Extracted records
*** Begin section ***
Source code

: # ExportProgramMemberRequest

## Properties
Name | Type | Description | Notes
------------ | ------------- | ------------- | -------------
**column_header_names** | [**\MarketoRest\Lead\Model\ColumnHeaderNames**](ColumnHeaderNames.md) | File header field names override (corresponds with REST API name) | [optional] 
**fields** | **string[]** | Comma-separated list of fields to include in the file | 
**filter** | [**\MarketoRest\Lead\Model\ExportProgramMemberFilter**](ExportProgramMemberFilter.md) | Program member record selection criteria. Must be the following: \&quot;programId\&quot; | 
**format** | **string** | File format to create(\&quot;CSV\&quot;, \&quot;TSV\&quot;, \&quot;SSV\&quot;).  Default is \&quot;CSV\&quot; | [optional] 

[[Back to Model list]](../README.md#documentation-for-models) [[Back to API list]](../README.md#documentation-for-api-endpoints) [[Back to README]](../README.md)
*** End section ***
** Your objective **
Each line from the top of the data, up to and including the line that contains "following: \&quot;programId\&quot; |", should be set down exactly.

** Task answer **
Source code

: # ExportProgramMemberRequest

## Properties
Name | Type | Description | Notes
------------ | ------------- | ------------- | -------------
**column_header_names** | [**\MarketoRest\Lead\Model\ColumnHeaderNames**](ColumnHeaderNames.md) | File header field names override (corresponds with REST API name) | [optional] 
**fields** | **string[]** | Comma-separated list of fields to include in the file | 
**filter** | [**\MarketoRest\Lead\Model\ExportProgramMemberFilter**](ExportProgramMemberFilter.md) | Program member record selection criteria. Must be the following: \&quot;programId\&quot; | 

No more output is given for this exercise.